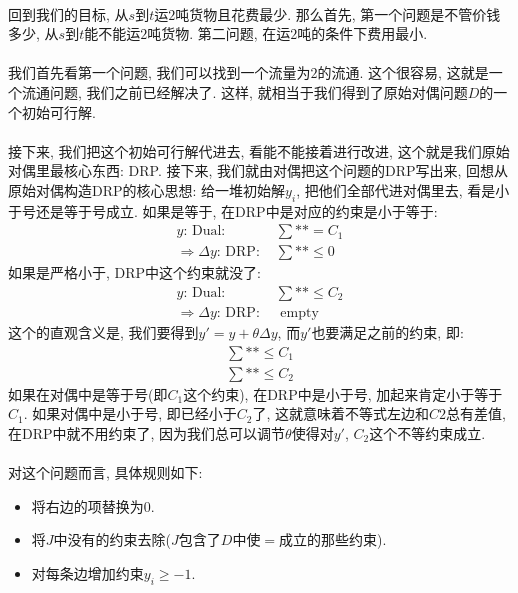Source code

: \documentclass[a4paper]{article}
\begin{document}
        \paragraph{}回到我们的目标, 从$s$到$t$运$2$吨货物且花费最少. 那么首先, 第一个问题是不管价钱多少, 从$s$到$t$能不能运$2$吨货物. 第二问题, 在运$2$吨的条件下费用最小.
        \paragraph{}我们首先看第一个问题, 我们可以找到一个流量为$2$的流通. 这个很容易, 这就是一个流通问题, 我们之前已经解决了. 这样, 就相当于我们得到了原始对偶问题$D$的一个初始可行解.
        \paragraph{}接下来, 我们把这个初始可行解代进去, 看能不能接着进行改进, 这个就是我们原始对偶里最核心东西: DRP. 接下来, 我们就由对偶把这个问题的DRP写出来, 回想从原始对偶构造DRP的核心思想: 给一堆初始解$y_i$, 把他们全部代进对偶里去, 看是小于号还是等于号成立. 如果是等于, 在DRP中是对应的约束是小于等于:
        \begin{align*}
        y \text{: Dual: } & \sum ** = C_1 \\
        \Rightarrow \Delta y \text{: DRP: } & \sum ** \leq 0
        \end{align*}
如果是严格小于, DRP中这个约束就没了:
        \begin{align*}
        y \text{: Dual: } & \sum ** \leq C_2 \\
        \Rightarrow \Delta y \text{: DRP: } & \text{ empty}
        \end{align*}
这个的直观含义是, 我们要得到$y' = y + \theta \Delta y$, 而$y'$也要满足之前的约束, 即:
        \begin{align*}
            \sum ** \leq  C_1 \\
            \sum ** \leq  C_2
        \end{align*}
如果在对偶中是等于号(即$C_1$这个约束), 在DRP中是小于号, 加起来肯定小于等于$C_1$. 如果对偶中是小于号, 即已经小于$C_2$了, 这就意味着不等式左边和$C2$总有差值, 在DRP中就不用约束了, 因为我们总可以调节$\theta$使得对$y'$, $C_2$这个不等约束成立.
       \paragraph{}对这个问题而言, 具体规则如下: 
\begin{itemize}
 \item 将右边的项替换为$0$.
 \item 将$J$中没有的约束去除($J$包含了$D$中使$=$成立的那些约束).
 \item 对每条边增加约束$y_{i}  \geq -1$.
\end{itemize}
\end{document}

- - -

* _To do_:
Restate the records above word for word. Skip every picture.

* _Exercise solution_:
Source code

: \documentclass[a4paper]{article}
\begin{document}
        \paragraph{}回到我们的目标, 从$s$到$t$运$2$吨货物且花费最少. 那么首先, 第一个问题是不管价钱多少, 从$s$到$t$能不能运$2$吨货物. 第二问题, 在运$2$吨的条件下费用最小.
        \paragraph{}我们首先看第一个问题, 我们可以找到一个流量为$2$的流通. 这个很容易, 这就是一个流通问题, 我们之前已经解决了. 这样, 就相当于我们得到了原始对偶问题$D$的一个初始可行解.
        \paragraph{}接下来, 我们把这个初始可行解代进去, 看能不能接着进行改进, 这个就是我们原始对偶里最核心东西: DRP. 接下来, 我们就由对偶把这个问题的DRP写出来, 回想从原始对偶构造DRP的核心思想: 给一堆初始解$y_i$, 把他们全部代进对偶里去, 看是小于号还是等于号成立. 如果是等于, 在DRP中是对应的约束是小于等于:
        \begin{align*}
        y \text{: Dual: } & \sum ** = C_1 \\
        \Rightarrow \Delta y \text{: DRP: } & \sum ** \leq 0
        \end{align*}
如果是严格小于, DRP中这个约束就没了:
        \begin{align*}
        y \text{: Dual: } & \sum ** \leq C_2 \\
        \Rightarrow \Delta y \text{: DRP: } & \text{ empty}
        \end{align*}
这个的直观含义是, 我们要得到$y' = y + \theta \Delta y$, 而$y'$也要满足之前的约束, 即:
        \begin{align*}
            \sum ** \leq  C_1 \\
            \sum ** \leq  C_2
        \end{align*}
如果在对偶中是等于号(即$C_1$这个约束), 在DRP中是小于号, 加起来肯定小于等于$C_1$. 如果对偶中是小于号, 即已经小于$C_2$了, 这就意味着不等式左边和$C2$总有差值, 在DRP中就不用约束了, 因为我们总可以调节$\theta$使得对$y'$, $C_2$这个不等约束成立.
       \paragraph{}对这个问题而言, 具体规则如下: 
\begin{itemize}
 \item 将右边的项替换为$0$.
 \item 将$J$中没有的约束去除($J$包含了$D$中使$=$成立的那些约束).
 \item 对每条边增加约束$y_{i}  \geq -1$.
\end{itemize}
\end{document}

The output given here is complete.